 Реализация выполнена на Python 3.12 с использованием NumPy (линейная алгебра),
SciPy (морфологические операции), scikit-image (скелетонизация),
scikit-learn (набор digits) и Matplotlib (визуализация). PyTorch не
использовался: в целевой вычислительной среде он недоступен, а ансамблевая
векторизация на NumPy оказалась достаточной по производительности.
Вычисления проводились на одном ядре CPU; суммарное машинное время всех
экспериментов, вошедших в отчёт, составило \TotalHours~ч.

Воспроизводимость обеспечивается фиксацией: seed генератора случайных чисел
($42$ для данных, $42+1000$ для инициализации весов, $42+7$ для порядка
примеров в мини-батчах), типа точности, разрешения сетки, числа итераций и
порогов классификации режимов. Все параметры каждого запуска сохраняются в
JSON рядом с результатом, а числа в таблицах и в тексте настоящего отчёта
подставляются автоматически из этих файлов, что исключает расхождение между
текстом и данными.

---

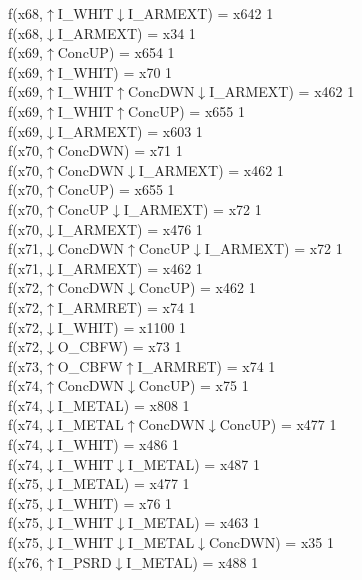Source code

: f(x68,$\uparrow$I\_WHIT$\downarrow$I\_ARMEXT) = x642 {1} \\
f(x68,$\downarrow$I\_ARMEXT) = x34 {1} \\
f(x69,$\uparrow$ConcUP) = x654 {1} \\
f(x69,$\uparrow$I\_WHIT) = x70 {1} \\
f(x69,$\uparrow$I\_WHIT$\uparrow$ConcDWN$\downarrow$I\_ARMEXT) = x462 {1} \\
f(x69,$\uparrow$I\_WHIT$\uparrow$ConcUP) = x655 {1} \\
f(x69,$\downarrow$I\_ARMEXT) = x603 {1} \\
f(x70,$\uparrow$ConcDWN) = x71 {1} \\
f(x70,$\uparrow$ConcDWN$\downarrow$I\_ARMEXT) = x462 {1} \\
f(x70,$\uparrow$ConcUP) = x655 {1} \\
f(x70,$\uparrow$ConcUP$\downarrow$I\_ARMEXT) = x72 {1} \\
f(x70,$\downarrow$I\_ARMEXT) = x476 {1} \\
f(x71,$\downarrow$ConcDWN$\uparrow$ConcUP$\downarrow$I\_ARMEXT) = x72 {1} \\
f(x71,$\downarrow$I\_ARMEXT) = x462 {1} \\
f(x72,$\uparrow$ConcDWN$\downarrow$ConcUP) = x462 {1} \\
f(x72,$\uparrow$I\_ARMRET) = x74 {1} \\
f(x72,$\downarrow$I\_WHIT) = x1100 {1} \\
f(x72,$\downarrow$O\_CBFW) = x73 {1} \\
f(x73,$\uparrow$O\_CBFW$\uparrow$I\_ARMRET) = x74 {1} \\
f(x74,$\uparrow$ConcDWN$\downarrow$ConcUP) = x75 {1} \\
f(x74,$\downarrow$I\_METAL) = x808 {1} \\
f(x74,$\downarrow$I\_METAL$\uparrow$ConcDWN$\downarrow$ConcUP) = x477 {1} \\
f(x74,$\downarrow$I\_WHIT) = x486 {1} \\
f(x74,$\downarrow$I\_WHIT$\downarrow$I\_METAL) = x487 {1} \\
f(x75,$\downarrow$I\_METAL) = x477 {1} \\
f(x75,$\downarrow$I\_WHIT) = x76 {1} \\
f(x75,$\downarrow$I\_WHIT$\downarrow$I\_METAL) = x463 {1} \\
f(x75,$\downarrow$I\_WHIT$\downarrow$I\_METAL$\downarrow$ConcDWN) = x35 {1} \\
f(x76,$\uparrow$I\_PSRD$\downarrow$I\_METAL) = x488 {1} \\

_Task statement_
Nothing should appear in the answer except the lines above from the line with "f(x72,$\downarrow$I\_WHIT) = x1100" through the line with "f(x76,$\uparrow$I\_PSRD$\downarrow$I\_METAL) = x488", both included, written out exactly.

_Answer box_
f(x72,$\downarrow$I\_WHIT) = x1100 {1} \\
f(x72,$\downarrow$O\_CBFW) = x73 {1} \\
f(x73,$\uparrow$O\_CBFW$\uparrow$I\_ARMRET) = x74 {1} \\
f(x74,$\uparrow$ConcDWN$\downarrow$ConcUP) = x75 {1} \\
f(x74,$\downarrow$I\_METAL) = x808 {1} \\
f(x74,$\downarrow$I\_METAL$\uparrow$ConcDWN$\downarrow$ConcUP) = x477 {1} \\
f(x74,$\downarrow$I\_WHIT) = x486 {1} \\
f(x74,$\downarrow$I\_WHIT$\downarrow$I\_METAL) = x487 {1} \\
f(x75,$\downarrow$I\_METAL) = x477 {1} \\
f(x75,$\downarrow$I\_WHIT) = x76 {1} \\
f(x75,$\downarrow$I\_WHIT$\downarrow$I\_METAL) = x463 {1} \\
f(x75,$\downarrow$I\_WHIT$\downarrow$I\_METAL$\downarrow$ConcDWN) = x35 {1} \\
f(x76,$\uparrow$I\_PSRD$\downarrow$I\_METAL) = x488 {1} \\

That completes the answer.